The rescue team arrives in time to pull your lifeless body out with the rest. The record will show that you attempted to rescue your friends and gave your life doing so. Some would say you were a hero. Yes, but a dead one!
The moral of this scenario is that when you are an attendant watching over a confined space, your duty is to observe and assist from above. If you have a tagline on the person inside and can pull them out without entry, go ahead (but how much dead weight can you lift from below your feet). If you have the proper rescue tripod, you can winch the victim to the surface. At no time do you enter the space to attempt rescue. You can wait until a new attendant arrives, and after you put on the proper rescue equipment and enter (providing, of course, you have been trained in rescue procedures). But you must never...never...never abandon your duties as the attendant and attempt a rescue on your own.

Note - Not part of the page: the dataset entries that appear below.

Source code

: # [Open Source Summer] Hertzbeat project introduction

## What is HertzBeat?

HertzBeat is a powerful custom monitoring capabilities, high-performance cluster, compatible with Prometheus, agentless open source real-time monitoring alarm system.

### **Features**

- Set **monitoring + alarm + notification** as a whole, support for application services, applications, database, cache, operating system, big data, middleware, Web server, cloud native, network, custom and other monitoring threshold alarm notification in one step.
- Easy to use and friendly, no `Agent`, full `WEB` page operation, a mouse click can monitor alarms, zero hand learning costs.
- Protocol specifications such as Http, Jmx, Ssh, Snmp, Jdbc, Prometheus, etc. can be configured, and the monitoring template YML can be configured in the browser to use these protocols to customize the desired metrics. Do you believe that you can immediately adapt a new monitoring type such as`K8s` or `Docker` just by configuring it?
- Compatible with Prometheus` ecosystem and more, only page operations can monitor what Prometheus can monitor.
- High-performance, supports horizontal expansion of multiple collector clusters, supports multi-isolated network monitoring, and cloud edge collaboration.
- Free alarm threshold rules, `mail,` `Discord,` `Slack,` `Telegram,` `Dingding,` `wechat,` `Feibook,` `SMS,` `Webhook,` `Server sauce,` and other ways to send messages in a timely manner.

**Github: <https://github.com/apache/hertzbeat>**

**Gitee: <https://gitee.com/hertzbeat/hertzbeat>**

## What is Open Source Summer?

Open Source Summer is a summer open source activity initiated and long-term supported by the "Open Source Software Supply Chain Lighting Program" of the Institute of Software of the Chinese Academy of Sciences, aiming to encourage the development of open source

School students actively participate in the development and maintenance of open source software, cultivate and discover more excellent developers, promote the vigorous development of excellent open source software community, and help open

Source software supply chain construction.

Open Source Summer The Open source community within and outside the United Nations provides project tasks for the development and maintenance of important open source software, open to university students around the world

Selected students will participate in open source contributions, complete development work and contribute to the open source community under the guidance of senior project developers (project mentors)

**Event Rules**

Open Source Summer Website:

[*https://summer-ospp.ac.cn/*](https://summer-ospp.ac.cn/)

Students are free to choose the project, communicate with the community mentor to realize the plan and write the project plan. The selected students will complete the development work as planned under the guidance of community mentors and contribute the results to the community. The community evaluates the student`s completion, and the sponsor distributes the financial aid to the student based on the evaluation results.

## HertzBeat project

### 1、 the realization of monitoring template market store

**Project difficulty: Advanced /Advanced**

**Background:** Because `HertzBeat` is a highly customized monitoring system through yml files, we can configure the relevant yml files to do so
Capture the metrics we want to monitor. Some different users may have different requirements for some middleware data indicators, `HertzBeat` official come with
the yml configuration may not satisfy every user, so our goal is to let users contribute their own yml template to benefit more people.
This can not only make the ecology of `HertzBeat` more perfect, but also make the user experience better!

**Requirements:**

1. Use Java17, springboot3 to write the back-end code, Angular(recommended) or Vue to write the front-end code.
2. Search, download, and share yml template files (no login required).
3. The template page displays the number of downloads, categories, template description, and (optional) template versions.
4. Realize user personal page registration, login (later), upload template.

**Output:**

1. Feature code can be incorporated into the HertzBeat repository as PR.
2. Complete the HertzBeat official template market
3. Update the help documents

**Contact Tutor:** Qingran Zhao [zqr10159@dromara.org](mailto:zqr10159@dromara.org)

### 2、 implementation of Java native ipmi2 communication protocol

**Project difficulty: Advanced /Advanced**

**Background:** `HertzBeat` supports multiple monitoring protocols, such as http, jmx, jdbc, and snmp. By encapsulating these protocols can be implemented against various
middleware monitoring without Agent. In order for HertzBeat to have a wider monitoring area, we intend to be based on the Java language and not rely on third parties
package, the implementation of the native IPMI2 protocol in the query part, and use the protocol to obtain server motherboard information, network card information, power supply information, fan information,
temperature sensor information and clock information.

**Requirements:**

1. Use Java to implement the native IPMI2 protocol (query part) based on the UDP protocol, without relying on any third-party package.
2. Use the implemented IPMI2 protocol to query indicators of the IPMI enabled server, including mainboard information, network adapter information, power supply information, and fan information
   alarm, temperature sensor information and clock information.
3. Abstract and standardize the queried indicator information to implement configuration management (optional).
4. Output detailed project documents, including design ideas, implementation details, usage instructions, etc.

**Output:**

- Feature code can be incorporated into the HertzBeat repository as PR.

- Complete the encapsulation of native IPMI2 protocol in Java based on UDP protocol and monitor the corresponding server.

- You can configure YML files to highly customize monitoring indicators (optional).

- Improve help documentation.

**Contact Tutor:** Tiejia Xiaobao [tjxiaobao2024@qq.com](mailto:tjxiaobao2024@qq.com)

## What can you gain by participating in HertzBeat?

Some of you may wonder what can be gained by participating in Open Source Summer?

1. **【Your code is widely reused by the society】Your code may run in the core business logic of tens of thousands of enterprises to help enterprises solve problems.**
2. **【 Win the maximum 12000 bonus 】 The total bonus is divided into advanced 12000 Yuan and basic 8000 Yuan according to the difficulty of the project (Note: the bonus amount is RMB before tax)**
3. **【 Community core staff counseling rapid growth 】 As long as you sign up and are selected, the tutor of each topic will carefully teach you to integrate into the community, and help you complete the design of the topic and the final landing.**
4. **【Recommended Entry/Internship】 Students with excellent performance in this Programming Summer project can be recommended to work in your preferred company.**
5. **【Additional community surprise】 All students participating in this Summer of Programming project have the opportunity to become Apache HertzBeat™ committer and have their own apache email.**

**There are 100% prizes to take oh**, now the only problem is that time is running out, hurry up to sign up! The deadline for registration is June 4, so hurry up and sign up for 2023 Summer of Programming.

You have no idea what the hazards are that overcame your co-workers. And like the scenario described above, you might wind up as a DEAD HERO.
Confined spaces can be killers. Know what the risks are and take appropriate measures to control them. Be sure that air samples are taken before entry, and as frequently as required by the activities being conducted. Provide ventilation into the space if required. Use all personal protective equipment in accordance with the manufacturer directions. Use your entry permit to log the sample results and the time of the test. Have a rescue plan established before it is needed.
We want you to walk away from all confined space entry situations. We don’t want to carry you away in a body bag. Think SAFETY and stay ALIVE.